This process will solicit crucial feedback from individuals and stakeholder groups to build out an equitable program that balances interests while ensuring the State meets its greenhouse gas emission reduction objectives. New York’s Cap-and-Invest Program will draw from the experience of similar and successful programs across the country and the world that have yielded sizeable emissions reductions while catalyzing the clean energy economy.

In the First Stage of Pre-Proposal Outreach DEC, and NYSERDA hosted a series of webinars in June 2023. DEC and NYSERDA have now entered into the Second Stage of Pre-Proposal Outreach and will continue to host workshops to gather feedback on the program as we develop regulations to implement the Cap-and-Invest Program. See the Events page for more information on upcoming webinars and recordings of past webinars.

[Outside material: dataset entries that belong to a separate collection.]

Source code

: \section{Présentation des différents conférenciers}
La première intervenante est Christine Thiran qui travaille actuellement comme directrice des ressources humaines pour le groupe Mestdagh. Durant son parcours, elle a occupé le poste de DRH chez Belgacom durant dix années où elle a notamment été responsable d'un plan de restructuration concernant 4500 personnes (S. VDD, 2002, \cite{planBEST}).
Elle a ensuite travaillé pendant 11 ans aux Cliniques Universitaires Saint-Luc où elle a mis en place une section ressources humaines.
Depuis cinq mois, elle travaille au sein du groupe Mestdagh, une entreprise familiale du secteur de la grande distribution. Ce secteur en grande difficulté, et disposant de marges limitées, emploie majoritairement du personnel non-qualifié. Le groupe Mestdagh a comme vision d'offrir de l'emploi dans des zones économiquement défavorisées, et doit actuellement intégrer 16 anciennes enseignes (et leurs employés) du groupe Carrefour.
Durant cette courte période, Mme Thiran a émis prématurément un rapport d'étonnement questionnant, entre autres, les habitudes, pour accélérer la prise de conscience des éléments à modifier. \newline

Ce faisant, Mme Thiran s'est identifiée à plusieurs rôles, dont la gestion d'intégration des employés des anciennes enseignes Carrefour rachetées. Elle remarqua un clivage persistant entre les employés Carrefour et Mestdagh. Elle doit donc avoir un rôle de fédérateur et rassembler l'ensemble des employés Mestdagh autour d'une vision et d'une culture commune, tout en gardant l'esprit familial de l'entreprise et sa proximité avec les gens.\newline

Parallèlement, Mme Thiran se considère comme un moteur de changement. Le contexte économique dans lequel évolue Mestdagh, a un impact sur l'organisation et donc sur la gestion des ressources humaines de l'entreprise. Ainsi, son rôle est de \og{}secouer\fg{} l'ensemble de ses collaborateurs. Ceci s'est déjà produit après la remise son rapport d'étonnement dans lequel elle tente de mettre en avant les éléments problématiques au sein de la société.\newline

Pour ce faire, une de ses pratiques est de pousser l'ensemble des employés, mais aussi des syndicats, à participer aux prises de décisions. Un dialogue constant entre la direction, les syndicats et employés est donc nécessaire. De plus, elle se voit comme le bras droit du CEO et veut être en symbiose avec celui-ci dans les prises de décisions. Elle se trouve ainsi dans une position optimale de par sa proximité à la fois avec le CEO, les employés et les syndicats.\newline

In this stage of the pre-proposal outreach DEC and NYSERDA are seeking feedback on a outline of questions and descriptions for NYCI implementation.  They want feedback by March 1 and plan to have the regulation in place by the end of 2024.   The first webinar described the role of NYCI. Subsequent webinars will review the pre-proposal outline and describe an analysis of expectations for allowance prices and emissions trajectories.  I will address those webinars here as well.

Webinar Overview

The entire webinar was scripted.  Each presenter read their remarks and it even appeared that the responses to questions were vetted.  For example, in the overview Doreen Harris, President of NYSERDA read the Guiding Principles for NYCI.  The narrative is that under Governor Hochul’s direction, New York’s cap & invest program will incorporate these guiding principles:

  • Affordability. Craft a program to deliver money back to New Yorkers to ensure energy affordability
  • Climate Leadership: Catalyze other states to join New York, and allows linkage to other jurisdictions
  • Creating Jobs and Preserving Competitiveness: Protect existing jobs and support new and existing industries in New York
  • Investing in Disadvantaged Communities: Ensure 35%+ of investments benefit Disadvantaged Communities
  • Funding a Sustainable Future: Support ambitious clean energy investment

She mentioned that two thirds of the revenues collected will be used to support the transition but that they would be looking for suggestions for investments.

Jonathan Binder from DEC gave a high-level overview of NYCI.  He explained that the “Climate Action Council’s final Scoping Plan recommends – and Governor Hochul’s 2023 State of the State Address and the FY 2024 State Budget advanced – an economywide Cap-and-lnvest Program.”  He noted that DEC and NYSERDA have been developing the plan to implement NYCI.

The following slide describes the emission reduction requirements.  Note that between 2021 and 2030 NYS GHG emissions will have to decrease from 368 million metric tonnes (MMT) to somewhere under 246 MMT.  This represents a reduction of 33% but there was no mention of feasibility.  It was mentioned that the plan is to get on the trajectory to meet the 2030 target.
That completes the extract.